Goal of the exercise: Both the line with "#0. tested on mac os 10.13.6, 10.14" and the line with "## Поредица от действия" in the records below must appear in the output, along with every line between them, exactly and with nothing added.

Collected data entries:
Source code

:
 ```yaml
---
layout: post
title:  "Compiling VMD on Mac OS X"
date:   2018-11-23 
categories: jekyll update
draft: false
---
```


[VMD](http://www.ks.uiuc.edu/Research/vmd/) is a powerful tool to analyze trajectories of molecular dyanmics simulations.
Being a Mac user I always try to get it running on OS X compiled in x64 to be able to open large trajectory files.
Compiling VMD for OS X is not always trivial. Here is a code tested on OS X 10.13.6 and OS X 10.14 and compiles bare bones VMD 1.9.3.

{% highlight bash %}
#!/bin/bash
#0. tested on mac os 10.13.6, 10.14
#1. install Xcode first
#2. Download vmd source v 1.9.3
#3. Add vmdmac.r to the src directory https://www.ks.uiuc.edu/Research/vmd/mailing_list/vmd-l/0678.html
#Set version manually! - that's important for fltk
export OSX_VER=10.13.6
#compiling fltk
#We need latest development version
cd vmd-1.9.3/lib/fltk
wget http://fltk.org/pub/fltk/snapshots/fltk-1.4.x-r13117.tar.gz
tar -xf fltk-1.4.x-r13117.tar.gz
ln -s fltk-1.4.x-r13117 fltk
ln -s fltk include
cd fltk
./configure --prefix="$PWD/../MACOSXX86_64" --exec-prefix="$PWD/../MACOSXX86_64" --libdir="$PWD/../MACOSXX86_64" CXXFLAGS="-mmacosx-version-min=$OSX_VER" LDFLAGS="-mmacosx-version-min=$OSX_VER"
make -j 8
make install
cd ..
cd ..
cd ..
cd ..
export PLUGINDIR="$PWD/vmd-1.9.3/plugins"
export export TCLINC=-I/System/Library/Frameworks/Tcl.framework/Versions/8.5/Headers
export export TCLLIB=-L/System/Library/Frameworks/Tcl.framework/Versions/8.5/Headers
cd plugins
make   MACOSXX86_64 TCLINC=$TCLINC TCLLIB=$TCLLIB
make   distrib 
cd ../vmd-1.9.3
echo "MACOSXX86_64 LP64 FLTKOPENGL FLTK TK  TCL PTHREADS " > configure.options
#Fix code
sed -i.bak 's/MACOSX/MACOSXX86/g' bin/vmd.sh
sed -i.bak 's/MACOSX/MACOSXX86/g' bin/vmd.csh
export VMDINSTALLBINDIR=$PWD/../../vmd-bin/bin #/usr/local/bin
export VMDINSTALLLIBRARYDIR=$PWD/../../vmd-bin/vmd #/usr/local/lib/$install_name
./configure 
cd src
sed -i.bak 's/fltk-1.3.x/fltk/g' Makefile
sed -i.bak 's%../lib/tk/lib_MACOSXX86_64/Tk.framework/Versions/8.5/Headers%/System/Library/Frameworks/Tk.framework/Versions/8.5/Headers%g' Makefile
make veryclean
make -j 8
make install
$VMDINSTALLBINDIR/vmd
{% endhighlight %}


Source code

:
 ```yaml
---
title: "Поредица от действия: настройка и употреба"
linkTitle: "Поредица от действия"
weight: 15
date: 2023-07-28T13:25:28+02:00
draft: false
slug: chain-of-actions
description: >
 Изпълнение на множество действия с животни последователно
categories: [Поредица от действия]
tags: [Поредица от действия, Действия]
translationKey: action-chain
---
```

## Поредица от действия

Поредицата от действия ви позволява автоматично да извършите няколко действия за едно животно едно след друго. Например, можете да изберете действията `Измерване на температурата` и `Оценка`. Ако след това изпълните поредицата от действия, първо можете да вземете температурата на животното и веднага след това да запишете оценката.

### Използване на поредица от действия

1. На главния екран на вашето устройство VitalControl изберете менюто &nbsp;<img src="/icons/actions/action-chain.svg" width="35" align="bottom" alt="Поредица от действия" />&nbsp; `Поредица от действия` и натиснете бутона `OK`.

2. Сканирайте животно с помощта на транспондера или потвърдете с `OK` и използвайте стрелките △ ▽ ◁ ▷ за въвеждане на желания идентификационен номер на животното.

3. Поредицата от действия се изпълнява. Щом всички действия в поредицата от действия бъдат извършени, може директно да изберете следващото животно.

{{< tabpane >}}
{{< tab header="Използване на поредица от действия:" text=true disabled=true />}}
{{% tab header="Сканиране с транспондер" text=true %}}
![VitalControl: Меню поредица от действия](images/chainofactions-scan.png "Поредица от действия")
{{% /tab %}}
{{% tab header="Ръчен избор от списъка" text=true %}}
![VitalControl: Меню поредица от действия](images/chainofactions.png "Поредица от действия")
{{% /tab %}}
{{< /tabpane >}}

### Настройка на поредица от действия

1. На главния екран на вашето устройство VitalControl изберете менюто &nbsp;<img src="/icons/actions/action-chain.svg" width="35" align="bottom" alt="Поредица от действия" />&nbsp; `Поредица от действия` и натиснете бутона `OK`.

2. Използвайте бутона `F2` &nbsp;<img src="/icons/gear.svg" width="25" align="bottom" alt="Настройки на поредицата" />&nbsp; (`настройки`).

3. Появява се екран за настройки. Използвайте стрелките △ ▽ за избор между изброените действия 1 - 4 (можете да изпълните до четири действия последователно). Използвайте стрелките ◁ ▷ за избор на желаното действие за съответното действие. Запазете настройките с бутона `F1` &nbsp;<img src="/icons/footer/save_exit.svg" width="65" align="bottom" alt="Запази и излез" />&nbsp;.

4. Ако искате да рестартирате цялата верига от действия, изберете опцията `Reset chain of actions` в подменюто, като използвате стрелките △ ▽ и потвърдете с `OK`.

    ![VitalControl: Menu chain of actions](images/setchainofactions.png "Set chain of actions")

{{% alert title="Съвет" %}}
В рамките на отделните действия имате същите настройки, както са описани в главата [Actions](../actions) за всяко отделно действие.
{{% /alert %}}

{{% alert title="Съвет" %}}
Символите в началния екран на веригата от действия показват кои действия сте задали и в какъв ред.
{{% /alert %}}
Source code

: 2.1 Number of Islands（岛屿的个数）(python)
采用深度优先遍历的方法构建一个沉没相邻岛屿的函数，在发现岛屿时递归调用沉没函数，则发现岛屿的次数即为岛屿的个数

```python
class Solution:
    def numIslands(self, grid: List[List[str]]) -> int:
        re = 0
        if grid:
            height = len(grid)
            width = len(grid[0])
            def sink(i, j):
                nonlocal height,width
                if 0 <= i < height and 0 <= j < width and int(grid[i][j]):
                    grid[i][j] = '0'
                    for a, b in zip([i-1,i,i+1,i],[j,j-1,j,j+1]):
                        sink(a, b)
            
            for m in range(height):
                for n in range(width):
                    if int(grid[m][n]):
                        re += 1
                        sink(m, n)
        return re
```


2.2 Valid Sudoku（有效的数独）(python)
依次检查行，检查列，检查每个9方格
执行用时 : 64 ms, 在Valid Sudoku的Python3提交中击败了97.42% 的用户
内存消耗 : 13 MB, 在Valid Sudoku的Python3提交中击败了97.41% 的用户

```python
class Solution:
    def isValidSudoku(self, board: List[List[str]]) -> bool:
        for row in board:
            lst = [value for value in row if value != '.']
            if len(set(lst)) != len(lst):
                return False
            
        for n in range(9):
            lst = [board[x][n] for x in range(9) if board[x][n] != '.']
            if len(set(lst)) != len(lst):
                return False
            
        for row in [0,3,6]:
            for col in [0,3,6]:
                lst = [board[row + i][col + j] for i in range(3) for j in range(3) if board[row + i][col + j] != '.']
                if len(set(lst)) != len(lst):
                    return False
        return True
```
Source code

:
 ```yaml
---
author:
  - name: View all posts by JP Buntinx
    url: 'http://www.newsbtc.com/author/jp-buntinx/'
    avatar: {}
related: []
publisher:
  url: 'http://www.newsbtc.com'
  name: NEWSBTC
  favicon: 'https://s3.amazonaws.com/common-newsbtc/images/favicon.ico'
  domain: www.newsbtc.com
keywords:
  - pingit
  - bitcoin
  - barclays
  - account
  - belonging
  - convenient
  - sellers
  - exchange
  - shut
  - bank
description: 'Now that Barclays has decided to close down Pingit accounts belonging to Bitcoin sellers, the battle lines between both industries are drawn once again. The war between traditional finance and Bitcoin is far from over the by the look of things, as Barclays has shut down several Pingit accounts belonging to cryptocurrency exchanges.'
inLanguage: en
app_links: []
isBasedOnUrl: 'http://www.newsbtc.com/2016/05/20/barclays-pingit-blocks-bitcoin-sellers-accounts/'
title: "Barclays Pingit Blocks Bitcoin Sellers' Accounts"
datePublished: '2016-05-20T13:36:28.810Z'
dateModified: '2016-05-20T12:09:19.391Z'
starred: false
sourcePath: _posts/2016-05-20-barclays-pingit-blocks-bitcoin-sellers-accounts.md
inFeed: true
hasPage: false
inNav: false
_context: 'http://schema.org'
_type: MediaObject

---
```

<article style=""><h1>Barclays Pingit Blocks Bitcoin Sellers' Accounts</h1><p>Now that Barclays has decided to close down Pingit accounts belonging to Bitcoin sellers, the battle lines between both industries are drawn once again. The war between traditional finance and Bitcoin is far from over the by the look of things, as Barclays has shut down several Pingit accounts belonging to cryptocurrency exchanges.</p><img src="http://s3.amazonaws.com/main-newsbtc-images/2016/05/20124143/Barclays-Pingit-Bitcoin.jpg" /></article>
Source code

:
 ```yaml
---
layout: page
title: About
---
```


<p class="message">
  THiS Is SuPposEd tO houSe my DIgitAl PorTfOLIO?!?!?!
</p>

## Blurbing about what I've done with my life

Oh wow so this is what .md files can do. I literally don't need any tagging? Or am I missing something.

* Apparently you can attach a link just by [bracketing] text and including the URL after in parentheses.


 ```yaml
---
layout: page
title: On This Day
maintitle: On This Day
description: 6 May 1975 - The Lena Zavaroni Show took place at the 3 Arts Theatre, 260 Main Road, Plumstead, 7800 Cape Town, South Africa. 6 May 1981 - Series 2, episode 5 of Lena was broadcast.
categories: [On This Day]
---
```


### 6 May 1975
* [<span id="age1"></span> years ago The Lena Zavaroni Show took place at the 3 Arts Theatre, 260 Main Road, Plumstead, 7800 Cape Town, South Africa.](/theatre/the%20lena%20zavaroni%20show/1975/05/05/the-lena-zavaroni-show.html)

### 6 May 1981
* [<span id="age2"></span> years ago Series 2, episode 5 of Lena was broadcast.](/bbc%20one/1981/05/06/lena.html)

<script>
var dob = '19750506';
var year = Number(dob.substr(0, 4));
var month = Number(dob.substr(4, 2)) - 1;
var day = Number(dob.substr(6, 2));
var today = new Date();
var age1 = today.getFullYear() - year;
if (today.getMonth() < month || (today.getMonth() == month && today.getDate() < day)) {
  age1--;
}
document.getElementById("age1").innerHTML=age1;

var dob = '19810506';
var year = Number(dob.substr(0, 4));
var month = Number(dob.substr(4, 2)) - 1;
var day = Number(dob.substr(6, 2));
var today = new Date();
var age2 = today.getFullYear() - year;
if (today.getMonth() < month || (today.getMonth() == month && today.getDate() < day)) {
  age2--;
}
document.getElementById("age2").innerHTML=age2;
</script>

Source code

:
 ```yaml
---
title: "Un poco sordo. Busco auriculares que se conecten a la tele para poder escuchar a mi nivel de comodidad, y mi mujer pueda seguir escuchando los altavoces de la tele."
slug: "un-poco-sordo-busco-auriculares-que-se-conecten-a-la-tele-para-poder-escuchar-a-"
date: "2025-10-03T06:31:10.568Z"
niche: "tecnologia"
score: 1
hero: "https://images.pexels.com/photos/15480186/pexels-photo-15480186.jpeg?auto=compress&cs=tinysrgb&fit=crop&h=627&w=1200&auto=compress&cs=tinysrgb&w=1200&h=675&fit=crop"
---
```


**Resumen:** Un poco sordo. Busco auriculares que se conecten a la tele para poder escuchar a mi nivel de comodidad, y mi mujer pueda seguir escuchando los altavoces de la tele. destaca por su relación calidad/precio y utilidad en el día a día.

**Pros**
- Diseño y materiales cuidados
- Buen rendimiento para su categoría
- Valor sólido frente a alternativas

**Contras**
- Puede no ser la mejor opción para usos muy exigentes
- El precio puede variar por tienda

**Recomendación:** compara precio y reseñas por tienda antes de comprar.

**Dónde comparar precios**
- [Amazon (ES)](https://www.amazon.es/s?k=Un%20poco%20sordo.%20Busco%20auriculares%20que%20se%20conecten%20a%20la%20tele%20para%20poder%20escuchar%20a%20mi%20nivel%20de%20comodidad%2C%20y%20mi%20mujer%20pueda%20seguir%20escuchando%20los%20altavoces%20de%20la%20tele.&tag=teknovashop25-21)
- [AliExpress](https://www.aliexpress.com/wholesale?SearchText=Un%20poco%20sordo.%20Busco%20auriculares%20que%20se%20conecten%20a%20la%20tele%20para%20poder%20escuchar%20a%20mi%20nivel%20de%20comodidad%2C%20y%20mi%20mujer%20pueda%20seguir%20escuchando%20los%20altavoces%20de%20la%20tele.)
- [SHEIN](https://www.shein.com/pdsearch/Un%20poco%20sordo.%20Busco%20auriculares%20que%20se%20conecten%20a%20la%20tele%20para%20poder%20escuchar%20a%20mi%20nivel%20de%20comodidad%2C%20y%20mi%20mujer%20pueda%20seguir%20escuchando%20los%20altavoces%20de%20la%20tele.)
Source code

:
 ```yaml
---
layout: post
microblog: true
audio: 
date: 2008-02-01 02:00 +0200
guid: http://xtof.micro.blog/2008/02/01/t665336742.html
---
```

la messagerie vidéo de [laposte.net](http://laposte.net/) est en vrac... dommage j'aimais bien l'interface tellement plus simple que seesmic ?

Response to this task:
#0. tested on mac os 10.13.6, 10.14
#1. install Xcode first
#2. Download vmd source v 1.9.3
#3. Add vmdmac.r to the src directory https://www.ks.uiuc.edu/Research/vmd/mailing_list/vmd-l/0678.html
#Set version manually! - that's important for fltk
export OSX_VER=10.13.6
#compiling fltk
#We need latest development version
cd vmd-1.9.3/lib/fltk
wget http://fltk.org/pub/fltk/snapshots/fltk-1.4.x-r13117.tar.gz
tar -xf fltk-1.4.x-r13117.tar.gz
ln -s fltk-1.4.x-r13117 fltk
ln -s fltk include
cd fltk
./configure --prefix="$PWD/../MACOSXX86_64" --exec-prefix="$PWD/../MACOSXX86_64" --libdir="$PWD/../MACOSXX86_64" CXXFLAGS="-mmacosx-version-min=$OSX_VER" LDFLAGS="-mmacosx-version-min=$OSX_VER"
make -j 8
make install
cd ..
cd ..
cd ..
cd ..
export PLUGINDIR="$PWD/vmd-1.9.3/plugins"
export export TCLINC=-I/System/Library/Frameworks/Tcl.framework/Versions/8.5/Headers
export export TCLLIB=-L/System/Library/Frameworks/Tcl.framework/Versions/8.5/Headers
cd plugins
make   MACOSXX86_64 TCLINC=$TCLINC TCLLIB=$TCLLIB
make   distrib 
cd ../vmd-1.9.3
echo "MACOSXX86_64 LP64 FLTKOPENGL FLTK TK  TCL PTHREADS " > configure.options
#Fix code
sed -i.bak 's/MACOSX/MACOSXX86/g' bin/vmd.sh
sed -i.bak 's/MACOSX/MACOSXX86/g' bin/vmd.csh
export VMDINSTALLBINDIR=$PWD/../../vmd-bin/bin #/usr/local/bin
export VMDINSTALLLIBRARYDIR=$PWD/../../vmd-bin/vmd #/usr/local/lib/$install_name
./configure 
cd src
sed -i.bak 's/fltk-1.3.x/fltk/g' Makefile
sed -i.bak 's%../lib/tk/lib_MACOSXX86_64/Tk.framework/Versions/8.5/Headers%/System/Library/Frameworks/Tk.framework/Versions/8.5/Headers%g' Makefile
make veryclean
make -j 8
make install
$VMDINSTALLBINDIR/vmd
{% endhighlight %}


Source code

:
 ```yaml
---
title: "Поредица от действия: настройка и употреба"
linkTitle: "Поредица от действия"
weight: 15
date: 2023-07-28T13:25:28+02:00
draft: false
slug: chain-of-actions
description: >
 Изпълнение на множество действия с животни последователно
categories: [Поредица от действия]
tags: [Поредица от действия, Действия]
translationKey: action-chain
---
```

## Поредица от действия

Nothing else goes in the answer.